_Goal of the exercise_: Keep only the lines of the data below that contain "models", and copy them.

§

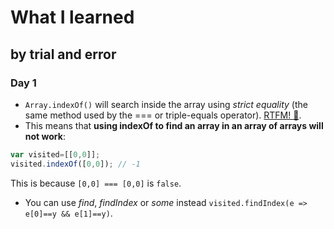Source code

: # What I learned
## by trial and error

### Day 1
- `Array.indexOf()` will search inside the array using _strict equality_ (the same method used by the === or triple-equals operator). [RTFM! 📖](https://developer.mozilla.org/en-US/docs/Web/JavaScript/Reference/Global_Objects/Array/indexOf).
- This means that **using indexOf to find an array in an array of arrays will not work**:
```js
var visited=[[0,0]];
visited.indexOf([0,0]); // -1
```
This is because `[0,0] === [0,0]` is `false`.
- You can use _find_, _findIndex_ or _some_ instead `visited.findIndex(e => e[0]==y && e[1]==y)`.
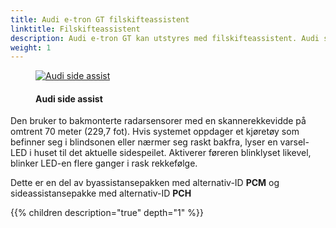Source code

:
 ```yaml
---
title: Audi e-tron GT filskifteassistent
linktitle: Filskifteassistent
description: Audi e-tron GT kan utstyres med filskifteassistent. Audi side assist filskifteassistent hjelper føreren med å skifte fil ved kjørehastigheter på 15 km/t (9,3 mph) og raskere.
weight: 1
---
```


<!-- markdownlint-disable MD033 -->
<figure>
    <a href="https://media.electrichasgoneaudi.net/multimedia/models/e-tron/technology/drivingassistance/activelaneassist/audisideassist.jpg">
        <img src="https://media.electrichasgoneaudi.net/multimedia/models/e-tron/technology/drivingassistance/activelaneassist/audisideassists.jpg"
        alt="Audi side assist" title="Audi side assist">
    </a>
    <figcaption><h4>Audi side assist</h4></figcaption>
</figure>

Den bruker to bakmonterte radarsensorer med en skannerekkevidde på omtrent 70 meter (229,7 fot). Hvis systemet oppdager et kjøretøy som befinner seg i blindsonen eller nærmer seg raskt bakfra, lyser en varsel-LED i huset til det aktuelle sidespeilet. Aktiverer føreren blinklyset likevel, blinker LED-en flere ganger i rask rekkefølge.

Dette er en del av byassistansepakken med alternativ-ID **PCM** og sideassistansepakke med alternativ-ID **PCH**

{{% children description="true" depth="1" %}}
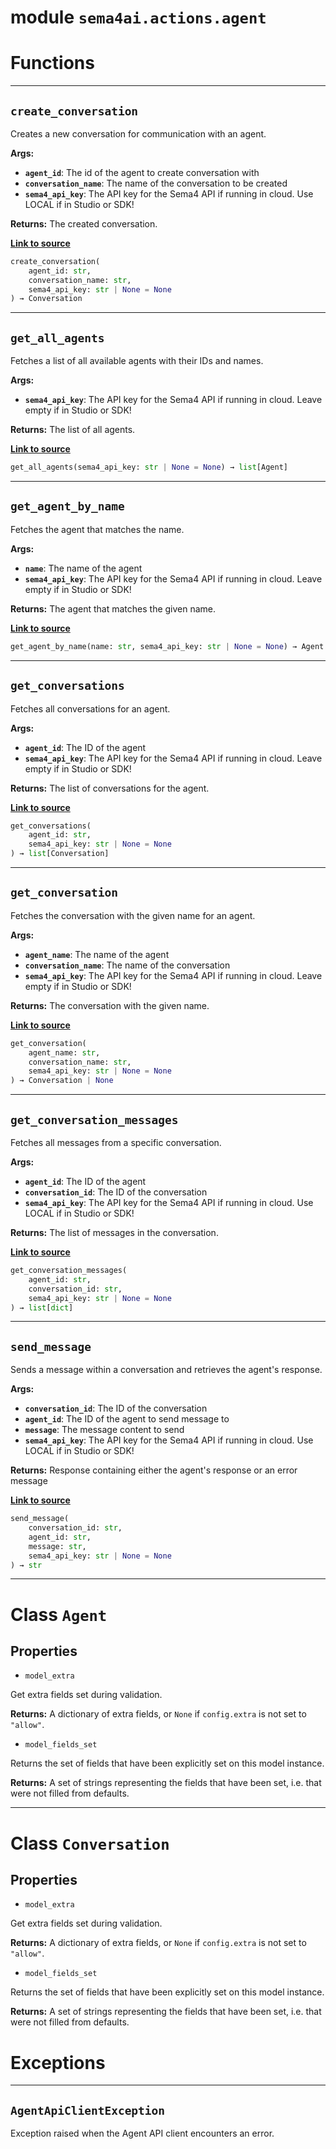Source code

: <!-- markdownlint-disable -->

# module `sema4ai.actions.agent`

# Functions

______________________________________________________________________

## `create_conversation`

Creates a new conversation for communication with an agent.

**Args:**

- <b>`agent_id`</b>: The id of the agent to create conversation with
- <b>`conversation_name`</b>: The name of the conversation to be created
- <b>`sema4_api_key`</b>: The API key for the Sema4 API if running in cloud. Use LOCAL if in Studio or SDK!

**Returns:**
The created conversation.

[**Link to source**](https://github.com/sema4ai/actions/tree/master/actions/src/sema4ai/actions/agent/__init__.py#L186)

```python
create_conversation(
    agent_id: str,
    conversation_name: str,
    sema4_api_key: str | None = None
) → Conversation
```

______________________________________________________________________

## `get_all_agents`

Fetches a list of all available agents with their IDs and names.

**Args:**

- <b>`sema4_api_key`</b>: The API key for the Sema4 API if running in cloud. Leave empty if in Studio or SDK!

**Returns:**
The list of all agents.

[**Link to source**](https://github.com/sema4ai/actions/tree/master/actions/src/sema4ai/actions/agent/__init__.py#L71)

```python
get_all_agents(sema4_api_key: str | None = None) → list[Agent]
```

______________________________________________________________________

## `get_agent_by_name`

Fetches the agent that matches the name.

**Args:**

- <b>`name`</b>: The name of the agent
- <b>`sema4_api_key`</b>: The API key for the Sema4 API if running in cloud. Leave empty if in Studio or SDK!

**Returns:**
The agent that matches the given name.

[**Link to source**](https://github.com/sema4ai/actions/tree/master/actions/src/sema4ai/actions/agent/__init__.py#L86)

```python
get_agent_by_name(name: str, sema4_api_key: str | None = None) → Agent | None
```

______________________________________________________________________

## `get_conversations`

Fetches all conversations for an agent.

**Args:**

- <b>`agent_id`</b>: The ID of the agent
- <b>`sema4_api_key`</b>: The API key for the Sema4 API if running in cloud. Leave empty if in Studio or SDK!

**Returns:**
The list of conversations for the agent.

[**Link to source**](https://github.com/sema4ai/actions/tree/master/actions/src/sema4ai/actions/agent/__init__.py#L104)

```python
get_conversations(
    agent_id: str,
    sema4_api_key: str | None = None
) → list[Conversation]
```

______________________________________________________________________

## `get_conversation`

Fetches the conversation with the given name for an agent.

**Args:**

- <b>`agent_name`</b>: The name of the agent
- <b>`conversation_name`</b>: The name of the conversation
- <b>`sema4_api_key`</b>: The API key for the Sema4 API if running in cloud. Leave empty if in Studio or SDK!

**Returns:**
The conversation with the given name.

[**Link to source**](https://github.com/sema4ai/actions/tree/master/actions/src/sema4ai/actions/agent/__init__.py#L125)

```python
get_conversation(
    agent_name: str,
    conversation_name: str,
    sema4_api_key: str | None = None
) → Conversation | None
```

______________________________________________________________________

## `get_conversation_messages`

Fetches all messages from a specific conversation.

**Args:**

- <b>`agent_id`</b>: The ID of the agent
- <b>`conversation_id`</b>: The ID of the conversation
- <b>`sema4_api_key`</b>: The API key for the Sema4 API if running in cloud. Use LOCAL if in Studio or SDK!

**Returns:**
The list of messages in the conversation.

[**Link to source**](https://github.com/sema4ai/actions/tree/master/actions/src/sema4ai/actions/agent/__init__.py#L158)

```python
get_conversation_messages(
    agent_id: str,
    conversation_id: str,
    sema4_api_key: str | None = None
) → list[dict]
```

______________________________________________________________________

## `send_message`

Sends a message within a conversation and retrieves the agent's response.

**Args:**

- <b>`conversation_id`</b>: The ID of the conversation
- <b>`agent_id`</b>: The ID of the agent to send message to
- <b>`message`</b>: The message content to send
- <b>`sema4_api_key`</b>: The API key for the Sema4 API if running in cloud. Use LOCAL if in Studio or SDK!

**Returns:**
Response containing either the agent's response or an error message

[**Link to source**](https://github.com/sema4ai/actions/tree/master/actions/src/sema4ai/actions/agent/__init__.py#L215)

```python
send_message(
    conversation_id: str,
    agent_id: str,
    message: str,
    sema4_api_key: str | None = None
) → str
```

______________________________________________________________________

# Class `Agent`

## Properties

- `model_extra`

Get extra fields set during validation.

**Returns:**
A dictionary of extra fields, or `None` if `config.extra` is not set to `"allow"`.

- `model_fields_set`

Returns the set of fields that have been explicitly set on this model instance.

**Returns:**
A set of strings representing the fields that have been set, i.e. that were not filled from defaults.

______________________________________________________________________

# Class `Conversation`

## Properties

- `model_extra`

Get extra fields set during validation.

**Returns:**
A dictionary of extra fields, or `None` if `config.extra` is not set to `"allow"`.

- `model_fields_set`

Returns the set of fields that have been explicitly set on this model instance.

**Returns:**
A set of strings representing the fields that have been set, i.e. that were not filled from defaults.

# Exceptions

______________________________________________________________________

## `AgentApiClientException`

Exception raised when the Agent API client encounters an error.
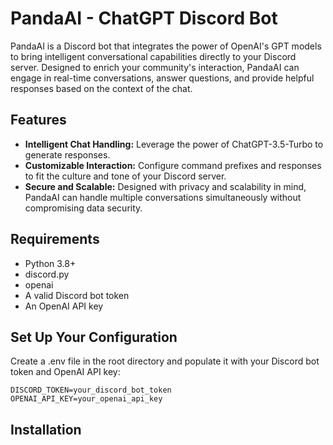 # PandaAI - ChatGPT Discord Bot

PandaAI is a Discord bot that integrates the power of OpenAI's GPT models to bring intelligent conversational capabilities directly to your Discord server. Designed to enrich your community's interaction, PandaAI can engage in real-time conversations, answer questions, and provide helpful responses based on the context of the chat.

## Features

- **Intelligent Chat Handling:** Leverage the power of ChatGPT-3.5-Turbo to generate responses.
- **Customizable Interaction:** Configure command prefixes and responses to fit the culture and tone of your Discord server.
- **Secure and Scalable:** Designed with privacy and scalability in mind, PandaAI can handle multiple conversations simultaneously without compromising data security.

## Requirements

- Python 3.8+
- discord.py
- openai
- A valid Discord bot token
- An OpenAI API key

## Set Up Your Configuration
Create a .env file in the root directory and populate it with your Discord bot token and OpenAI API key:
```
DISCORD_TOKEN=your_discord_bot_token
OPENAI_API_KEY=your_openai_api_key
```
## Installation
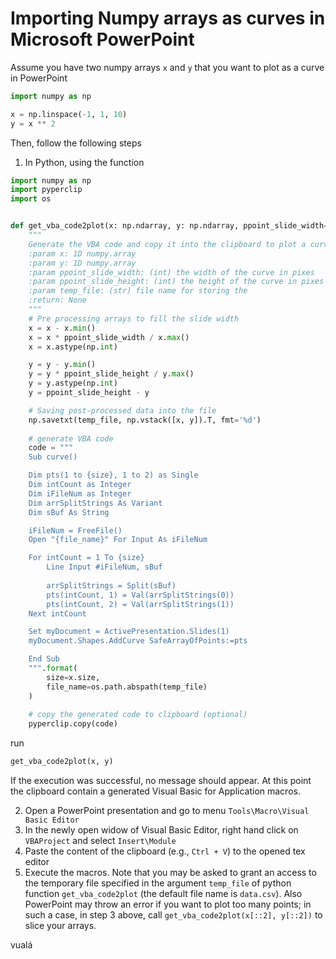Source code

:# Importing Numpy arrays as curves in Microsoft PowerPoint

Assume you have two numpy arrays `x` and `y` that you want to plot as a curve in PowerPoint
```python
import numpy as np

x = np.linspace(-1, 1, 10)
y = x ** 2
```
Then, follow the following steps
1. In Python, using the function
```python
import numpy as np
import pyperclip
import os


def get_vba_code2plot(x: np.ndarray, y: np.ndarray, ppoint_slide_width=1280, ppoint_slide_height=360, temp_file="data.csv"):
    """
    Generate the VBA code and copy it into the clipboard to plot a curve specified by x and y
    :param x: 1D numpy.array
    :param y: 1D numpy.array
    :param ppoint_slide_width: (int) the width of the curve in pixes
    :param ppoint_slide_height: (int) the height of the curve in pixes
    :param temp_file: (str) file name for storing the 
    :return: None
    """
    # Pre processing arrays to fill the slide width
    x = x - x.min() 
    x = x * ppoint_slide_width / x.max()
    x = x.astype(np.int)

    y = y - y.min()
    y = y * ppoint_slide_height / y.max()
    y = y.astype(np.int)
    y = ppoint_slide_height - y

    # Saving post-processed data into the file
    np.savetxt(temp_file, np.vstack([x, y]).T, fmt='%d')
    
    # generate VBA code
    code = """
    Sub curve()

    Dim pts(1 to {size}, 1 to 2) as Single
    Dim intCount as Integer
    Dim iFileNum as Integer
    Dim arrSplitStrings As Variant
    Dim sBuf As String

    iFileNum = FreeFile()
    Open "{file_name}" For Input As iFileNum

    For intCount = 1 To {size}
        Line Input #iFileNum, sBuf
    
        arrSplitStrings = Split(sBuf)
        pts(intCount, 1) = Val(arrSplitStrings(0))
        pts(intCount, 2) = Val(arrSplitStrings(1))
    Next intCount

    Set myDocument = ActivePresentation.Slides(1)
    myDocument.Shapes.AddCurve SafeArrayOfPoints:=pts

    End Sub
    """.format(
        size=x.size,
        file_name=os.path.abspath(temp_file)
    )
    
    # copy the generated code to clipboard (optional)
    pyperclip.copy(code)
``` 
run
```python
get_vba_code2plot(x, y)
```
If the execution was successful, no message should appear. At this point the clipboard contain a generated Visual Basic for Application macros.

2. Open a PowerPoint presentation and go to menu `Tools\Macro\Visual Basic Editor`
3. In the newly open widow of Visual Basic Editor, right hand click on `VBAProject` and select `Insert\Module`
4. Paste the content of the clipboard (e.g., `Ctrl + V`) to the opened tex editor
5. Execute the macros. Note that you may be asked to grant an access to the temporary file specified in the argument `temp_file` of python function `get_vba_code2plot` (the default file name is `data.csv`). Also PowerPoint may throw an error if you want to plot too many points; in such a case, in step 3 above, call `get_vba_code2plot(x[::2], y[::2])` to slice your arrays.  

vualá  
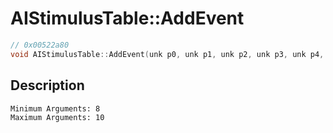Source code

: # AIStimulusTable::AddEvent
```c
// 0x00522a80
void AIStimulusTable::AddEvent(unk p0, unk p1, unk p2, unk p3, unk p4, unk p5, unk p6, unk p7, ...)
```
## Description
```
Minimum Arguments: 8
Maximum Arguments: 10
```
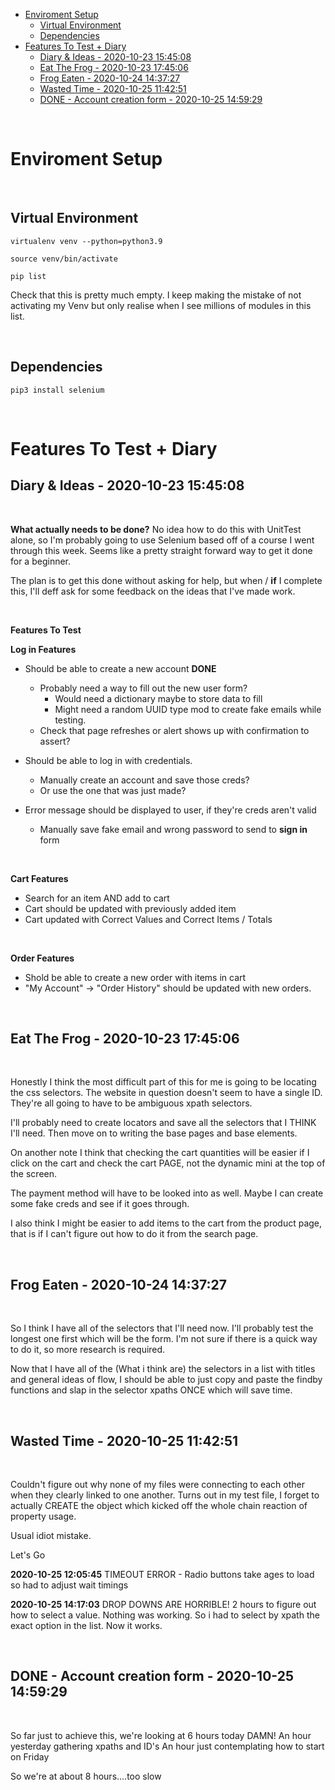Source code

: <!-- note to self> 
- update interpreter in vscode to venv.
- cd into project root on vscode
<!-->

- [Enviroment Setup](#enviroment-setup)
  - [Virtual Environment](#virtual-environment)
  - [Dependencies](#dependencies)
- [Features To Test + Diary](#features-to-test--diary)
  - [Diary & Ideas - 2020-10-23 15:45:08](#diary--ideas---2020-10-23-154508)
  - [Eat The Frog - 2020-10-23 17:45:06](#eat-the-frog---2020-10-23-174506)
  - [Frog Eaten - 2020-10-24 14:37:27](#frog-eaten---2020-10-24-143727)
  - [Wasted Time - 2020-10-25 11:42:51](#wasted-time---2020-10-25-114251)
  - [DONE - Account creation form - 2020-10-25 14:59:29](#done---account-creation-form---2020-10-25-145929)

</br>

# Enviroment Setup

</br>

## Virtual Environment

```
virtualenv venv --python=python3.9
```
```
source venv/bin/activate
```
```
pip list
```
Check that this is pretty much empty. I keep making the mistake of not activating my Venv but only realise when I see millions of modules in this list.

</br>

## Dependencies

```
pip3 install selenium
```

</br>

# Features To Test + Diary

## Diary & Ideas - 2020-10-23 15:45:08

</br>

**What actually needs to be done?**
No idea how to do this with UnitTest alone, so I'm probably going to use Selenium based off of a course I went through this week. Seems like a pretty straight forward way to get it done for a beginner.

The plan is to get this done without asking for help, but when / **if** I complete this, I'll deff ask for some feedback on the ideas that I've made work.

</br>

**Features To Test**

**Log in Features**

- Should be able to create a new account **DONE**
  - Probably need a way to fill out the new user form?
    - Would need a dictionary maybe to store data to fill
    - Might need a random UUID type mod to create fake emails while testing.
  - Check that page refreshes or alert shows up with confirmation to assert? 

- Should be able to log in with credentials.
  - Manually create an account and save those creds?
  - Or use the one that was just made?

- Error message should be displayed to user, if they're creds aren't valid
  - Manually save fake email and wrong password to send to **sign in** form 

</br>

**Cart Features**
- Search for an item AND add to cart
- Cart should be updated with previously added item
- Cart updated with Correct Values and Correct Items / Totals

</br>

**Order Features**
- Shold be able to create a new order with items in cart
- "My Account" -> "Order History" should be updated with new orders.

</br>

## Eat The Frog - 2020-10-23 17:45:06

</br>

Honestly I think the most difficult part of this for me is going to be locating the css selectors. The website in question doesn't seem to have a single ID. They're all going to have to be ambiguous xpath selectors.

I'll probably need to create locators and save all the selectors that I THINK I'll need. Then move on to writing the base pages and base elements.

On another note I think that checking the cart quantities will be easier if I click on the cart and check the cart PAGE, not the dynamic mini at the top of the screen.

The payment method will have to be looked into as well. Maybe I can create some fake creds and see if it goes through.

I also think I might be easier to add items to the cart from the product page, that is if I can't figure out how to do it from the search page.

</br>

## Frog Eaten - 2020-10-24 14:37:27

</br>

So I think I have all of the selectors that I'll need now. I'll probably test the longest one first which will be the form. I'm not sure if there is a quick way to do it, so more research is required.

Now that I have all of the (What i think are) the selectors in a list with titles and general ideas of flow, I should be able to just copy and paste the findby functions and slap in the selector xpaths ONCE which will save time.

</br>

## Wasted Time - 2020-10-25 11:42:51

</br>

Couldn't figure out why none of my files were connecting to each other when they clearly linked to one another. Turns out in my test file, I forget to actually CREATE the object which kicked off the whole chain reaction of property usage.

Usual idiot mistake.

Let's Go

**2020-10-25 12:05:45** TIMEOUT ERROR - Radio buttons take ages to load so had to adjust wait timings

**2020-10-25 14:17:03** DROP DOWNS ARE HORRIBLE! 2 hours to figure out how to select a value. Nothing was working. So i had to select by xpath the exact option in the list. Now it works.

</br>

## DONE - Account creation form - 2020-10-25 14:59:29

</br>

So far just to achieve this, we're looking at 6 hours today DAMN!
An hour yesterday gathering xpaths and ID's
An hour just contemplating how to start on Friday

So we're at about 8 hours....too slow
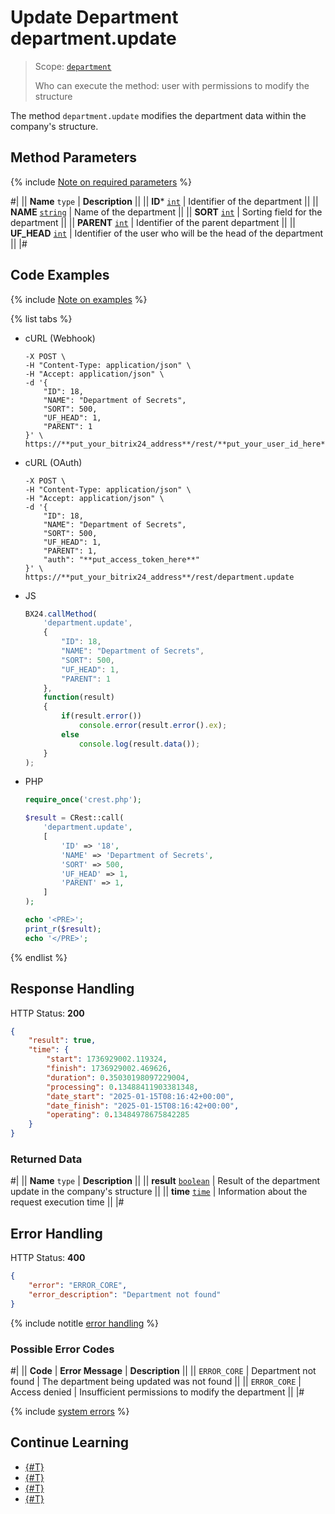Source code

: # Update Department department.update

> Scope: [`department`](../scopes/permissions.md)
>
> Who can execute the method: user with permissions to modify the structure

The method `department.update` modifies the department data within the company's structure.

## Method Parameters

{% include [Note on required parameters](../../_includes/required.md) %}

#|
|| **Name**
`type` | **Description** ||
|| **ID***
[`int`](../data-types.md) | Identifier of the department ||
|| **NAME**
[`string`](../data-types.md) | Name of the department ||
|| **SORT**
[`int`](../data-types.md) | Sorting field for the department ||
|| **PARENT**
[`int`](../data-types.md) | Identifier of the parent department ||
|| **UF_HEAD**
[`int`](../data-types.md) | Identifier of the user who will be the head of the department ||
|#

## Code Examples

{% include [Note on examples](../../_includes/examples.md) %}

{% list tabs %}

- cURL (Webhook)

    ```curl
    -X POST \
    -H "Content-Type: application/json" \
    -H "Accept: application/json" \
    -d '{
        "ID": 18,
        "NAME": "Department of Secrets",
        "SORT": 500,
        "UF_HEAD": 1,
        "PARENT": 1
    }' \
    https://**put_your_bitrix24_address**/rest/**put_your_user_id_here**/**put_your_webhook_here**/department.update
    ```

- cURL (OAuth)

    ```curl
    -X POST \
    -H "Content-Type: application/json" \
    -H "Accept: application/json" \
    -d '{
        "ID": 18,
        "NAME": "Department of Secrets",
        "SORT": 500,
        "UF_HEAD": 1,
        "PARENT": 1,
        "auth": "**put_access_token_here**"
    }' \
    https://**put_your_bitrix24_address**/rest/department.update
    ```

- JS

    ```js
    BX24.callMethod(
        'department.update',
        {
            "ID": 18,
            "NAME": "Department of Secrets",
            "SORT": 500,
            "UF_HEAD": 1,
            "PARENT": 1
        },
        function(result)
        {
            if(result.error())
                console.error(result.error().ex);
            else
                console.log(result.data());
        }
    );
    ```

- PHP

    ```php
    require_once('crest.php');

    $result = CRest::call(
        'department.update',
        [
            'ID' => '18',
            'NAME' => 'Department of Secrets',
            'SORT' => 500,
            'UF_HEAD' => 1,
            'PARENT' => 1,
        ]
    );

    echo '<PRE>';
    print_r($result);
    echo '</PRE>';
    ```

{% endlist %}

## Response Handling

HTTP Status: **200**

```json
{
    "result": true,
    "time": {
        "start": 1736929002.119324,
        "finish": 1736929002.469626,
        "duration": 0.35030198097229004,
        "processing": 0.13488411903381348,
        "date_start": "2025-01-15T08:16:42+00:00",
        "date_finish": "2025-01-15T08:16:42+00:00",
        "operating": 0.13484978675842285
    }
}
```

### Returned Data

#|
|| **Name**
`type` | **Description** ||
|| **result**
[`boolean`](../data-types.md) | Result of the department update in the company's structure ||
|| **time**
[`time`](../data-types.md) | Information about the request execution time ||
|#

## Error Handling

HTTP Status: **400**

```json
{
    "error": "ERROR_CORE",
    "error_description": "Department not found"
}
```

{% include notitle [error handling](../../_includes/error-info.md) %}

### Possible Error Codes

#|
|| **Code** | **Error Message** | **Description** ||
|| `ERROR_CORE` | Department not found | The department being updated was not found ||
|| `ERROR_CORE` | Access denied | Insufficient permissions to modify the department ||
|#

{% include [system errors](../../_includes/system-errors.md) %}

## Continue Learning 

- [{#T}](./department-add.md)
- [{#T}](./department-get.md)
- [{#T}](./department-delete.md)
- [{#T}](./department-fields.md)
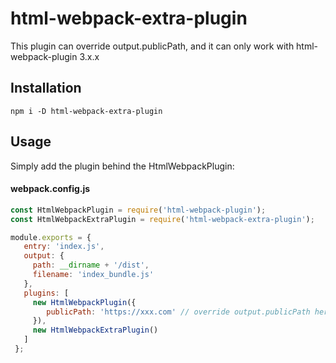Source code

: # html-webpack-extra-plugin  
This plugin can override output.publicPath, and it can only work with html-webpack-plugin 3.x.x  

## Installation  
```
npm i -D html-webpack-extra-plugin
```

## Usage  

Simply add the plugin behind the HtmlWebpackPlugin:  

#### webpack.config.js  

```js
const HtmlWebpackPlugin = require('html-webpack-plugin');
const HtmlWebpackExtraPlugin = require('html-webpack-extra-plugin');

module.exports = {
   entry: 'index.js',
   output: {
     path: __dirname + '/dist',
     filename: 'index_bundle.js'
   },
   plugins: [
     new HtmlWebpackPlugin({
        publicPath: 'https://xxx.com' // override output.publicPath here
     }),
     new HtmlWebpackExtraPlugin()
   ]
 };
```

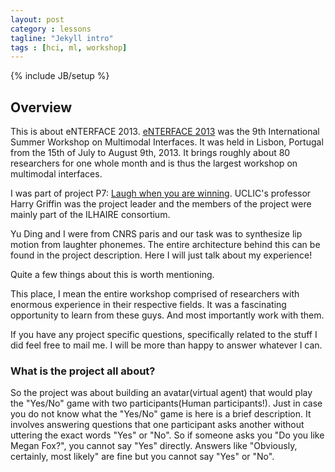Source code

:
 ```yaml
---
layout: post
category : lessons
tagline: "Jekyll intro"
tags : [hci, ml, workshop]
---
```

{% include JB/setup %}

## Overview

This is about eNTERFACE 2013. [eNTERFACE 2013](http://eventos.fct.unl.pt/enterface13) was the 9th International 
Summer Workshop on Multimodal Interfaces. It was held in Lisbon, Portugal from the 15th of July to August 9th, 2013. 
It brings roughly about 80 researchers for one whole month and is thus the largest workshop on multimodal interfaces.

I was part of project P7: [Laugh when you are winning](http://eventos.fct.unl.pt/sites/default/files/enterface13/files/p7_proposal.pdf). 
UCLIC's professor Harry Griffin was the project leader and the members of the project were mainly part of the 
ILHAIRE consortium.

Yu Ding and I were from CNRS paris and our task was to synthesize lip motion from laughter phonemes. 
The entire architecture behind this can be found in the project description. Here I will just talk about my experience! 

Quite a few things about this is worth mentioning.

This place, I mean the entire workshop comprised of researchers with enormous experience in their respective fields. 
It was a fascinating opportunity to learn from these guys. And most importantly work with them.

If you have any project specific questions, specifically related to the stuff I did feel free to mail me. I will be more than happy to answer whatever I can.

 

### What is the project all about?

So the project was about building an avatar(virtual agent) that would play the "Yes/No" game with two participants(Human participants!). 
Just in case you do not know what the "Yes/No" game is here is a brief description.
It involves answering questions that one participant asks another without uttering the exact words "Yes" or "No".
So if someone asks you "Do you like Megan Fox?", you cannot say "Yes" directly. Answers like "Obviously, certainly, most likely"
are fine but you cannot say "Yes" or "No".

§

_Reply to the exercise_:
    <a href="https://media.electrichasgoneaudi.net/multimedia/models/e-tron/technology/drivingassistance/activelaneassist/audisideassist.jpg">
        <img src="https://media.electrichasgoneaudi.net/multimedia/models/e-tron/technology/drivingassistance/activelaneassist/audisideassists.jpg"
PandaAI is a Discord bot that integrates the power of OpenAI's GPT models to bring intelligent conversational capabilities directly to your Discord server. Designed to enrich your community's interaction, PandaAI can engage in real-time conversations, answer questions, and provide helpful responses based on the context of the chat.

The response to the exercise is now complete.